WORK INSTRUCTIONS: Your task is to find every line of the data that holds the string "target" and copy it.

TASK INPUT:
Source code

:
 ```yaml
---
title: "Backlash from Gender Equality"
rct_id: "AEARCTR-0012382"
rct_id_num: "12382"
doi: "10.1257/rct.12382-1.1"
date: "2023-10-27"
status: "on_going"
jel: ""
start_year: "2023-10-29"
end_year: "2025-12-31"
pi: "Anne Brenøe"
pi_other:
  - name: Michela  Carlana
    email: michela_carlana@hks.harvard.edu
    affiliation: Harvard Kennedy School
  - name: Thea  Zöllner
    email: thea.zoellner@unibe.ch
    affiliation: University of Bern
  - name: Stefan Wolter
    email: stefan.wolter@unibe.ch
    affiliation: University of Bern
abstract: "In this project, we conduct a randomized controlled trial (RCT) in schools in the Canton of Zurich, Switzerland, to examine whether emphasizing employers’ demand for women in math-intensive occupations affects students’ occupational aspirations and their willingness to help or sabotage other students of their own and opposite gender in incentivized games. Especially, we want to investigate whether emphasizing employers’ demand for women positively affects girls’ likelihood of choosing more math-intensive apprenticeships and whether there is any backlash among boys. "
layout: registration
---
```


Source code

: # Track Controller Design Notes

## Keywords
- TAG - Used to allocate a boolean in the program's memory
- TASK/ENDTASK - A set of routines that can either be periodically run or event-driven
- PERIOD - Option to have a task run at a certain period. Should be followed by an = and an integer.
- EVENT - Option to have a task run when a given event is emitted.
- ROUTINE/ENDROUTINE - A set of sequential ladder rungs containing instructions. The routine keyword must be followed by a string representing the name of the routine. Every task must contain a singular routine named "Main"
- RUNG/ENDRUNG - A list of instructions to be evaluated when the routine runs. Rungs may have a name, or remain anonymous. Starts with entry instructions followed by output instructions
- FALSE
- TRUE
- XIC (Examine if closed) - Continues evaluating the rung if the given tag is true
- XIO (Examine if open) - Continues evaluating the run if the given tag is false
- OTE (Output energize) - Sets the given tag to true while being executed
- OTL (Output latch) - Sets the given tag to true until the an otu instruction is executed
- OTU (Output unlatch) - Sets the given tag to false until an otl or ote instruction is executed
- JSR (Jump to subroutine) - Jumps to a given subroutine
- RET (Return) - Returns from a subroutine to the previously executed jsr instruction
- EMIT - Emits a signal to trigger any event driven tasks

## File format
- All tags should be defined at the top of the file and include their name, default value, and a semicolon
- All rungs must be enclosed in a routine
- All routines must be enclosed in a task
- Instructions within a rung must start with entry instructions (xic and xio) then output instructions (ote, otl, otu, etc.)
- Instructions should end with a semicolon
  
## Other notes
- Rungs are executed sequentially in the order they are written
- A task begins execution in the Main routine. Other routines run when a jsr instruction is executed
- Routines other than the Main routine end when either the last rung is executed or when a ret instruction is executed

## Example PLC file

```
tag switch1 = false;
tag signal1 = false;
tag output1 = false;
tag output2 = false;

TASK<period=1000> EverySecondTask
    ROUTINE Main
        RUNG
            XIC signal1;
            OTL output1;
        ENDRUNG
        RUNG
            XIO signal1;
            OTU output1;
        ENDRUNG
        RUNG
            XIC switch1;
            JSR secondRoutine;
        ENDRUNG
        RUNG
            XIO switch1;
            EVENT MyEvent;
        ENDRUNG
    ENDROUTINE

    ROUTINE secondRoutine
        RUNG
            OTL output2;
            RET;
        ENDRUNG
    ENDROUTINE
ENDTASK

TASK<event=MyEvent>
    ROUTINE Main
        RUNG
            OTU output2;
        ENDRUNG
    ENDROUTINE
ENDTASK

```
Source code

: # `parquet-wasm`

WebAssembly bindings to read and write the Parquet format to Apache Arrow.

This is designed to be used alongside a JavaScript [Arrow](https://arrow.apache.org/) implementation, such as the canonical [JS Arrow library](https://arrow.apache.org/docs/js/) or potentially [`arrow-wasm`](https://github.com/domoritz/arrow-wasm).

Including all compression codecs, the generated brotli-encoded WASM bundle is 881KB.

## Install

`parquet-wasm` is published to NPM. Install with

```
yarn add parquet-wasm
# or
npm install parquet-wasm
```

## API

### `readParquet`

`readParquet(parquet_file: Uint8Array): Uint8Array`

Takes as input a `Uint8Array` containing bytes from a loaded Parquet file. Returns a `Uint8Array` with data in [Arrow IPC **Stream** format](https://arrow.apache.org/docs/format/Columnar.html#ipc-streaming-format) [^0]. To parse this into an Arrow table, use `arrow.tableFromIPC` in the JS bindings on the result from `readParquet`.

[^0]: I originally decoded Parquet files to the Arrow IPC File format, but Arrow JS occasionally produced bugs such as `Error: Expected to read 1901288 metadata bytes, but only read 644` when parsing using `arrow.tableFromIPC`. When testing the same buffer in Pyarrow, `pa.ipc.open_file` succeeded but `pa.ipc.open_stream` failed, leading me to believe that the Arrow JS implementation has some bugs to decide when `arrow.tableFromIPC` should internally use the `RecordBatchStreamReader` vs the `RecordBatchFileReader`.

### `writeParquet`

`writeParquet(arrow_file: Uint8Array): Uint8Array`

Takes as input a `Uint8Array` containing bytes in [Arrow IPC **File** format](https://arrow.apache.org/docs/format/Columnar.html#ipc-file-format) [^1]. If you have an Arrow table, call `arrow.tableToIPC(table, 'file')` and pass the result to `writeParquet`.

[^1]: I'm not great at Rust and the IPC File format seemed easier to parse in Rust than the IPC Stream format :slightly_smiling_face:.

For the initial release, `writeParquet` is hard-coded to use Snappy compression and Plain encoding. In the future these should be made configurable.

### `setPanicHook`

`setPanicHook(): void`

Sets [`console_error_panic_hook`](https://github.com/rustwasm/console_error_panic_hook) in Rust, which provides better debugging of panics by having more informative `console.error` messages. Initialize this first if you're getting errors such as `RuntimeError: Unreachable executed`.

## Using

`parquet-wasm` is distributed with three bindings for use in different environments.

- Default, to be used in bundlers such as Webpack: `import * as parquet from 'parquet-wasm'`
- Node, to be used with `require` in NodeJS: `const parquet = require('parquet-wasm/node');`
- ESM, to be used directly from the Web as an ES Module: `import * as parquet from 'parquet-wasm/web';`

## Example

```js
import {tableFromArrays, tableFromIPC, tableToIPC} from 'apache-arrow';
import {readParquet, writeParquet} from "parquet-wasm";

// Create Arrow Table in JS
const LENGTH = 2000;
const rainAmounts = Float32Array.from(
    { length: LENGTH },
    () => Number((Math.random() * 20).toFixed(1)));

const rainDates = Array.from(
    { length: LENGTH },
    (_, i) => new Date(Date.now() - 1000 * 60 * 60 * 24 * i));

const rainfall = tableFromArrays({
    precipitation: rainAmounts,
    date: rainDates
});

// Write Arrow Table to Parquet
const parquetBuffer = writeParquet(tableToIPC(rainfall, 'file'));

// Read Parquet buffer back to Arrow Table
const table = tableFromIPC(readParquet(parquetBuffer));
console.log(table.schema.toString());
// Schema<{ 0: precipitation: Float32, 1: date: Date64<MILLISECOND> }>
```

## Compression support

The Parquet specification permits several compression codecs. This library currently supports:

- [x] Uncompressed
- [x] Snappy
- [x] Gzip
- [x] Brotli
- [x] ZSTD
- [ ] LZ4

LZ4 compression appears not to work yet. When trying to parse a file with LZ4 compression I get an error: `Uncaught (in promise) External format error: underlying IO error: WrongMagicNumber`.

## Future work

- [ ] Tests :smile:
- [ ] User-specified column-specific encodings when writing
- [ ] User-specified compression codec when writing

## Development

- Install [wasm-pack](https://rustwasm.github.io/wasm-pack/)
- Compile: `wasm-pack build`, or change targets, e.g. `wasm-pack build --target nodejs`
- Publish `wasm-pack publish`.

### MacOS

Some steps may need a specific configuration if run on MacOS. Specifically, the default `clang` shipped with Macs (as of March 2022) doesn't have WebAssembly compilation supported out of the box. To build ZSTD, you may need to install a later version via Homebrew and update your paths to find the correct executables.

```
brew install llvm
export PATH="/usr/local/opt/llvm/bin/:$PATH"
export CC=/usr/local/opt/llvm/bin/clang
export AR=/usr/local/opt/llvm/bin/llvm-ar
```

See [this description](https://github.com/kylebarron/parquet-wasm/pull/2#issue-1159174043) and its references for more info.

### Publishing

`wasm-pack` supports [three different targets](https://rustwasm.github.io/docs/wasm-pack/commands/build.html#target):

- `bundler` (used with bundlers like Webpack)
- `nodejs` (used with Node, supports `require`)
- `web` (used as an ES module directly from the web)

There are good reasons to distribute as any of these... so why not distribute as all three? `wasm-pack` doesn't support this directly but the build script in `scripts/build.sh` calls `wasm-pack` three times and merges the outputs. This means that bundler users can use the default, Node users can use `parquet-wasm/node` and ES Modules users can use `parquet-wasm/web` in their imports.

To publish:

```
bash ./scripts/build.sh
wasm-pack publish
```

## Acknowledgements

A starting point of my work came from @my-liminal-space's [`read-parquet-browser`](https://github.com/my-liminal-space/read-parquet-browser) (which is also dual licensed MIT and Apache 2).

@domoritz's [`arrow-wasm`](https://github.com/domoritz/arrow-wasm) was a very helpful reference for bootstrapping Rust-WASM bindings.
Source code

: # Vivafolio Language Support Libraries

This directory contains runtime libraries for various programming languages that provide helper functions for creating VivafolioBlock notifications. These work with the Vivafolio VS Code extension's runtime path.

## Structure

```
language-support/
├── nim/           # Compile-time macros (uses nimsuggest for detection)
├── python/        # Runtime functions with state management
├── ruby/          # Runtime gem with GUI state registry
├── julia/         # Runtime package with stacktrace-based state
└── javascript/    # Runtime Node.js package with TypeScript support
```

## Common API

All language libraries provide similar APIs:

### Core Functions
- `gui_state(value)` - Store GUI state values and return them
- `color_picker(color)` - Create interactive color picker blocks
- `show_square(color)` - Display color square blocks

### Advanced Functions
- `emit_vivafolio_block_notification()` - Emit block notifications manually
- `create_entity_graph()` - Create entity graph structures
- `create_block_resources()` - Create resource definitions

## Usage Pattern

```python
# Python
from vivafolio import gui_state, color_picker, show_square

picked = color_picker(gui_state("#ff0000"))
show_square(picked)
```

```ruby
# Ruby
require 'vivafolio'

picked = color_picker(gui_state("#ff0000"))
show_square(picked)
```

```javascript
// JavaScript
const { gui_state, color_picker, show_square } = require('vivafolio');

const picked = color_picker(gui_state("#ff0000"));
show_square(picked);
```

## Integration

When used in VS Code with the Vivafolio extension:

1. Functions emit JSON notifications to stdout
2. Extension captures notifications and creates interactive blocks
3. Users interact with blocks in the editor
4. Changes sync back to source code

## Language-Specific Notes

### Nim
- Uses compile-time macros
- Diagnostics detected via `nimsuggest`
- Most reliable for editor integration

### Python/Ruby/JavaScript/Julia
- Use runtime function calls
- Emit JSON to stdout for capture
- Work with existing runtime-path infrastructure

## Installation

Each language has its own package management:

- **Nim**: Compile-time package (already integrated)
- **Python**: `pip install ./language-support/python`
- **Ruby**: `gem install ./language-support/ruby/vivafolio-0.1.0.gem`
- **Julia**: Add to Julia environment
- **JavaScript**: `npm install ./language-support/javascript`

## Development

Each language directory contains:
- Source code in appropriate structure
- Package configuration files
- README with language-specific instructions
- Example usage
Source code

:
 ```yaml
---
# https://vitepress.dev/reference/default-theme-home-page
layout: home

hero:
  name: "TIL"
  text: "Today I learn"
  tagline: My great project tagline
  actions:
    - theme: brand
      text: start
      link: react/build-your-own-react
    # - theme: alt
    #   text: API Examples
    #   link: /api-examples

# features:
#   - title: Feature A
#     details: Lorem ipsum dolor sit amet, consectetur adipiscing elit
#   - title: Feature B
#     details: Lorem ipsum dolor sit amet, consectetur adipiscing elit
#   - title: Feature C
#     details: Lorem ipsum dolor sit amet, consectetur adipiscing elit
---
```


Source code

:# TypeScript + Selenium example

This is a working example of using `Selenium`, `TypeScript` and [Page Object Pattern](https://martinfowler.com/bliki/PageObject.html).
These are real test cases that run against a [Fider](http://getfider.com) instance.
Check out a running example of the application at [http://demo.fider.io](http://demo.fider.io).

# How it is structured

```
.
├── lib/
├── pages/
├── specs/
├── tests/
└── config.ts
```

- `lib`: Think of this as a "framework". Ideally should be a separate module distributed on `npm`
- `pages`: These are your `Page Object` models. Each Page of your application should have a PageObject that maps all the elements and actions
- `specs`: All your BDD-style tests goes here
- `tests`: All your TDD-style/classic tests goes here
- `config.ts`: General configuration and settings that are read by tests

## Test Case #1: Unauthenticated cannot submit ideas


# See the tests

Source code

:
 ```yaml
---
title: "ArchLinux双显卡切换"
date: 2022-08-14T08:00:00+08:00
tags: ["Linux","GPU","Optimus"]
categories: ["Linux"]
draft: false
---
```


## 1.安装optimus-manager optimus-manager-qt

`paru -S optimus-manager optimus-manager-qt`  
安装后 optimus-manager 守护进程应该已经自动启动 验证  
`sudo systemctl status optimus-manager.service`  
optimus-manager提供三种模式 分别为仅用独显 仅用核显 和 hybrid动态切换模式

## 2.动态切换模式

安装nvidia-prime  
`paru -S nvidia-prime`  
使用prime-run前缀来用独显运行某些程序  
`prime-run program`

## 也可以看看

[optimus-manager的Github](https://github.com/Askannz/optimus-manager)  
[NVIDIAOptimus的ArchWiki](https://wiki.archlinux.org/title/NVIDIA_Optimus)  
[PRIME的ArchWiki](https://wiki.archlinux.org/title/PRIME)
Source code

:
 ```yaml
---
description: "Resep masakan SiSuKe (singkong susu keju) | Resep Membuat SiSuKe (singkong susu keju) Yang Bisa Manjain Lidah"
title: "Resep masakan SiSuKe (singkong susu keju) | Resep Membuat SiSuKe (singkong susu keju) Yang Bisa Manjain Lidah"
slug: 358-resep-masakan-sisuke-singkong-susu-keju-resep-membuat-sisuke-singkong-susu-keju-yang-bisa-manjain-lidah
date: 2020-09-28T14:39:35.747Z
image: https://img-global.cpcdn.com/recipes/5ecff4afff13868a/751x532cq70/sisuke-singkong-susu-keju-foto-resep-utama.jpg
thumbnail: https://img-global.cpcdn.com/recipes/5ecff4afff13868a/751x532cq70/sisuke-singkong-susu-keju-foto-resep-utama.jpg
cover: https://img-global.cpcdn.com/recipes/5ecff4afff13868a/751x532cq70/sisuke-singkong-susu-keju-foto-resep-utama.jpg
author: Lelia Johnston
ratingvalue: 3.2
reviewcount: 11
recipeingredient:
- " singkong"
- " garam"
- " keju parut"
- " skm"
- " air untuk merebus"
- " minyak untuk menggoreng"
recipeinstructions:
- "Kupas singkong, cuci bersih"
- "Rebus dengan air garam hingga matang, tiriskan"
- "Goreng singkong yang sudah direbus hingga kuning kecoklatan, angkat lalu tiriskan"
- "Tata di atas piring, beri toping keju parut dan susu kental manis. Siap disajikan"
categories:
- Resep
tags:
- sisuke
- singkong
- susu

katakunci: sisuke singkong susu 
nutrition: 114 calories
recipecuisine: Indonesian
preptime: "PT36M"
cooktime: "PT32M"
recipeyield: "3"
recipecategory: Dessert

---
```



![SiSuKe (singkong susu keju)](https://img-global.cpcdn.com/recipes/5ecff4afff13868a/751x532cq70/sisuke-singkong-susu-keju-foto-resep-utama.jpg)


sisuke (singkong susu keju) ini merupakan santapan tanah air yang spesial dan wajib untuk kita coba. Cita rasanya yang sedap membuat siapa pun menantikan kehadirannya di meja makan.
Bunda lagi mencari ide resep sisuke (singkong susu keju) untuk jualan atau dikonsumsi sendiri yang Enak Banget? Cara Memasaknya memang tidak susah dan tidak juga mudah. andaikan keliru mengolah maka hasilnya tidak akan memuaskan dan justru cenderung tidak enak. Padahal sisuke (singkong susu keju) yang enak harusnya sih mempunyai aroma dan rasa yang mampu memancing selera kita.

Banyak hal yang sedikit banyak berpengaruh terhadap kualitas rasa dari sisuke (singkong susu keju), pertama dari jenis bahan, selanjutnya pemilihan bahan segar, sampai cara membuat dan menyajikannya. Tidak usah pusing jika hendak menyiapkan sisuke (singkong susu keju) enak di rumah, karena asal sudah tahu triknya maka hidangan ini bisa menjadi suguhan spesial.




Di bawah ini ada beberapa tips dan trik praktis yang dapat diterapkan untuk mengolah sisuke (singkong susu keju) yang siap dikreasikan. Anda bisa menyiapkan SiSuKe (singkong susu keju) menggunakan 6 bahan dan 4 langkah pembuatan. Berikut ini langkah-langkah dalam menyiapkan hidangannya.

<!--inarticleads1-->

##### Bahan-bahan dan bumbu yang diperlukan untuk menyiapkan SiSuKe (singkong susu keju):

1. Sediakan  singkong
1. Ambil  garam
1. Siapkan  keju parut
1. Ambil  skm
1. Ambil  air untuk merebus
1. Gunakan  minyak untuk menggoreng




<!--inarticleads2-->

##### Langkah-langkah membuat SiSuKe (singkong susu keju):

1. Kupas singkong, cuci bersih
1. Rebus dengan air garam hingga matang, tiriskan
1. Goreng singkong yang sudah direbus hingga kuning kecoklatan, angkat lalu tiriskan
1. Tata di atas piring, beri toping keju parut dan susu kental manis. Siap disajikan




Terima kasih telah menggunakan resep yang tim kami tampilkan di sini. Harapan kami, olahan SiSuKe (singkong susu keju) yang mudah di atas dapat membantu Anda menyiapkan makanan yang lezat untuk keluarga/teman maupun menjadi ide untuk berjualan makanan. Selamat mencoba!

WORKED SOLUTION:
- Compile: `wasm-pack build`, or change targets, e.g. `wasm-pack build --target nodejs`
`wasm-pack` supports [three different targets](https://rustwasm.github.io/docs/wasm-pack/commands/build.html#target):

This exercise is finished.